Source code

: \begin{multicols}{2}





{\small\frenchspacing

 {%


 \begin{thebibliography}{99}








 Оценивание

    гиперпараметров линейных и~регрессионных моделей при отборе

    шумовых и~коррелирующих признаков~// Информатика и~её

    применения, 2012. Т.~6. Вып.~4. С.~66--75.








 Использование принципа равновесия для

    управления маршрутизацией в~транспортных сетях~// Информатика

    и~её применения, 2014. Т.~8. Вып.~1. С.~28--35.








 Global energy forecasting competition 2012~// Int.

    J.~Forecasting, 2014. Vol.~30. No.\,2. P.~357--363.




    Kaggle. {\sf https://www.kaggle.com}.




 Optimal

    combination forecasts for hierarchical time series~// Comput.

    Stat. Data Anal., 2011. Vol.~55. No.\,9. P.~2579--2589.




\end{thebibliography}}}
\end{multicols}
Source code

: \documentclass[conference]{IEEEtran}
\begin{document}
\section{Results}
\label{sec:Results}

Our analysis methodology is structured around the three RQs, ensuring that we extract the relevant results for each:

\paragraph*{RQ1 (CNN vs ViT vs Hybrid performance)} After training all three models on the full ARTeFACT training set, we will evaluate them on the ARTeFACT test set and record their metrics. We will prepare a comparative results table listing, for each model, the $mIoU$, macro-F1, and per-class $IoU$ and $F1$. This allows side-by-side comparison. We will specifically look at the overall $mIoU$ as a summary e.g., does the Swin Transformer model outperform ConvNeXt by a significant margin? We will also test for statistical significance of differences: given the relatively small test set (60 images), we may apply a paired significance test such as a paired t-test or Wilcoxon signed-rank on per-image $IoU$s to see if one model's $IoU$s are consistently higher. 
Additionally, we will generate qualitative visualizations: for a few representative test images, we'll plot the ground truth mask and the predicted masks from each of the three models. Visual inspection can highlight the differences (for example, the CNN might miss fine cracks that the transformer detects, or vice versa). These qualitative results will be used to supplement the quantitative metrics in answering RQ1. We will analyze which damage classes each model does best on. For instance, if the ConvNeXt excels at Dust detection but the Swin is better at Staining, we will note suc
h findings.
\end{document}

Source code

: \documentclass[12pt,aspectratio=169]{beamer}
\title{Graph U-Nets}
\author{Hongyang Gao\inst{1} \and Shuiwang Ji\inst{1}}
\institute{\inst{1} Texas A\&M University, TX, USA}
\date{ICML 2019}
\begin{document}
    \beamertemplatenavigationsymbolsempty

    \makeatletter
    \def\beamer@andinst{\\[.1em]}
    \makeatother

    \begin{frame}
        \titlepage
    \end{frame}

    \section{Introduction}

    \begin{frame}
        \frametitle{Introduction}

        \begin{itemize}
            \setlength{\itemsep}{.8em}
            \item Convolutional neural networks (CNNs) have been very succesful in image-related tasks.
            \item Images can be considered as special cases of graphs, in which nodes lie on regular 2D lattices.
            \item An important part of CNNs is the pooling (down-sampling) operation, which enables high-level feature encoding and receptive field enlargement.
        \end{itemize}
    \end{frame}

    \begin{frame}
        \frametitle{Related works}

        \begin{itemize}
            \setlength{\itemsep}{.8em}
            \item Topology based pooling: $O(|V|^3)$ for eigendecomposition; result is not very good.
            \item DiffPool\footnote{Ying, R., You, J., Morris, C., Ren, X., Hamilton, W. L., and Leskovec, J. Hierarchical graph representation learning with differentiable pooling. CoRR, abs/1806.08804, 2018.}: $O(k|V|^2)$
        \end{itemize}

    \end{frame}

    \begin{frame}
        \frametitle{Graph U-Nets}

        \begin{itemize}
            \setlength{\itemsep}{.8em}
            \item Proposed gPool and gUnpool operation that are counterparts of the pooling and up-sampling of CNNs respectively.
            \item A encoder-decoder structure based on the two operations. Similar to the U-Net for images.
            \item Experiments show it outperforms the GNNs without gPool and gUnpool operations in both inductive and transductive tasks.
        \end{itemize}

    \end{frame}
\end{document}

===

**What you have to do**:
Return every line of the records in which the word "section" is found.

**Solution for this problem**:
\section{Results}
    \section{Introduction}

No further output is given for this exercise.